··· Data extracts

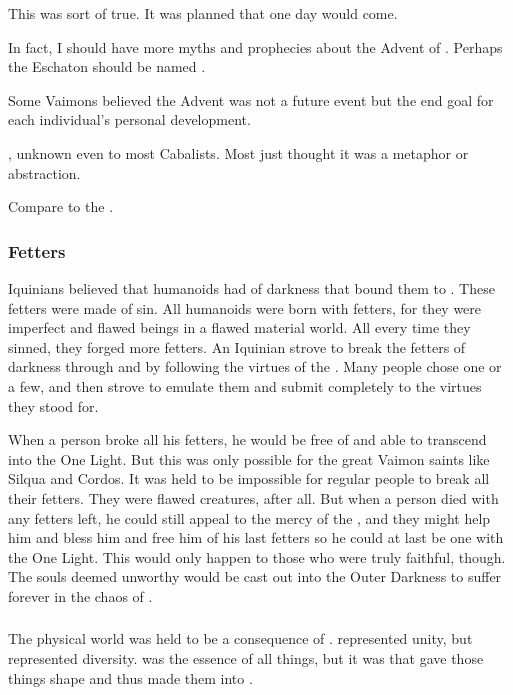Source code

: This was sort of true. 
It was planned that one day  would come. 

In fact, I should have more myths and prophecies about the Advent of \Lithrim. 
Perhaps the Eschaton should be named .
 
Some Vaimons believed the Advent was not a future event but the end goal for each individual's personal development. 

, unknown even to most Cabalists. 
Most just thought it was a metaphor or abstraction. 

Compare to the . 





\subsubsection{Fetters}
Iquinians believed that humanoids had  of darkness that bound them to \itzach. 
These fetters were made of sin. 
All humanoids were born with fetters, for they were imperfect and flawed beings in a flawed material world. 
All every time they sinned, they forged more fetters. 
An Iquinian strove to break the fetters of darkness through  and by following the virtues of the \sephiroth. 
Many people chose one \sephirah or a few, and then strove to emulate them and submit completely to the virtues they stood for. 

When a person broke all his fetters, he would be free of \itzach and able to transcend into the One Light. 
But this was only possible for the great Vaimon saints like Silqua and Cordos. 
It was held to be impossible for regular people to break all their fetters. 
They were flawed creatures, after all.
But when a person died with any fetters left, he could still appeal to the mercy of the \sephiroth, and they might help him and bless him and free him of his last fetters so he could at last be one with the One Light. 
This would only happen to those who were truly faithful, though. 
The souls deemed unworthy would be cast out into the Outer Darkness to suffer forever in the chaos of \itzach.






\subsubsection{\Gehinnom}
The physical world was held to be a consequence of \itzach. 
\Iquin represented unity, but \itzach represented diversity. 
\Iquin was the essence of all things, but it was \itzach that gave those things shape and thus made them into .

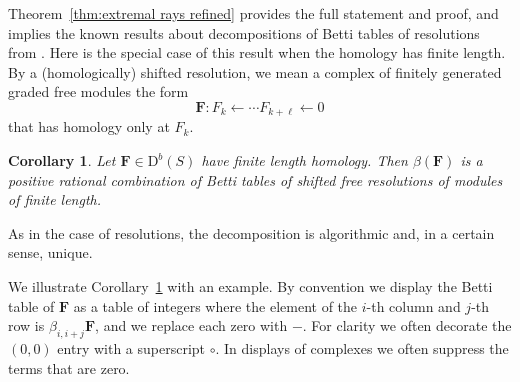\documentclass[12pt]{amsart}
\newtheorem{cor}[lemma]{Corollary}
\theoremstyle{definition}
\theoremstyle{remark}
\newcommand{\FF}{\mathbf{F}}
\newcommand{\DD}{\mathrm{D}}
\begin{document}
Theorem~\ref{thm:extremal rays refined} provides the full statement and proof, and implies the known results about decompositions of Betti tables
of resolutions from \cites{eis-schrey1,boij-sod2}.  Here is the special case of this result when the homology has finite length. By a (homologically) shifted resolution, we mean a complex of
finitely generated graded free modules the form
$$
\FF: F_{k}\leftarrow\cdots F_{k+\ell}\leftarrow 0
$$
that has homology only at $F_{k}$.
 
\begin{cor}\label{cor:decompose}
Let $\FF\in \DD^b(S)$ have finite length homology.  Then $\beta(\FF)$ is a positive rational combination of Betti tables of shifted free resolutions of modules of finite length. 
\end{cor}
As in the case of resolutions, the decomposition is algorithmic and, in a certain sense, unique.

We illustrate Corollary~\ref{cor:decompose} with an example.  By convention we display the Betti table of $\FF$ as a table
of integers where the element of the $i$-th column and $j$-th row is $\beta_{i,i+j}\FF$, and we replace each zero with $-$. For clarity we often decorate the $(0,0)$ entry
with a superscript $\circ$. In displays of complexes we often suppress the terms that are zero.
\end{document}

······

**Problem details:** Return the entries above exactly as they appear. Pictures should not be copied.

**Written answer:**
Source code

: This was sort of true. 
It was planned that one day  would come. 

In fact, I should have more myths and prophecies about the Advent of \Lithrim. 
Perhaps the Eschaton should be named .
 
Some Vaimons believed the Advent was not a future event but the end goal for each individual's personal development. 

, unknown even to most Cabalists. 
Most just thought it was a metaphor or abstraction. 

Compare to the . 





\subsubsection{Fetters}
Iquinians believed that humanoids had  of darkness that bound them to \itzach. 
These fetters were made of sin. 
All humanoids were born with fetters, for they were imperfect and flawed beings in a flawed material world. 
All every time they sinned, they forged more fetters. 
An Iquinian strove to break the fetters of darkness through  and by following the virtues of the \sephiroth. 
Many people chose one \sephirah or a few, and then strove to emulate them and submit completely to the virtues they stood for. 

When a person broke all his fetters, he would be free of \itzach and able to transcend into the One Light. 
But this was only possible for the great Vaimon saints like Silqua and Cordos. 
It was held to be impossible for regular people to break all their fetters. 
They were flawed creatures, after all.
But when a person died with any fetters left, he could still appeal to the mercy of the \sephiroth, and they might help him and bless him and free him of his last fetters so he could at last be one with the One Light. 
This would only happen to those who were truly faithful, though. 
The souls deemed unworthy would be cast out into the Outer Darkness to suffer forever in the chaos of \itzach.






\subsubsection{\Gehinnom}
The physical world was held to be a consequence of \itzach. 
\Iquin represented unity, but \itzach represented diversity. 
\Iquin was the essence of all things, but it was \itzach that gave those things shape and thus made them into .

\documentclass[12pt]{amsart}
\newtheorem{cor}[lemma]{Corollary}
\theoremstyle{definition}
\theoremstyle{remark}
\newcommand{\FF}{\mathbf{F}}
\newcommand{\DD}{\mathrm{D}}
\begin{document}
Theorem~\ref{thm:extremal rays refined} provides the full statement and proof, and implies the known results about decompositions of Betti tables
of resolutions from \cites{eis-schrey1,boij-sod2}.  Here is the special case of this result when the homology has finite length. By a (homologically) shifted resolution, we mean a complex of
finitely generated graded free modules the form
$$
\FF: F_{k}\leftarrow\cdots F_{k+\ell}\leftarrow 0
$$
that has homology only at $F_{k}$.
 
\begin{cor}\label{cor:decompose}
Let $\FF\in \DD^b(S)$ have finite length homology.  Then $\beta(\FF)$ is a positive rational combination of Betti tables of shifted free resolutions of modules of finite length. 
\end{cor}
As in the case of resolutions, the decomposition is algorithmic and, in a certain sense, unique.

We illustrate Corollary~\ref{cor:decompose} with an example.  By convention we display the Betti table of $\FF$ as a table
of integers where the element of the $i$-th column and $j$-th row is $\beta_{i,i+j}\FF$, and we replace each zero with $-$. For clarity we often decorate the $(0,0)$ entry
with a superscript $\circ$. In displays of complexes we often suppress the terms that are zero.
\end{document}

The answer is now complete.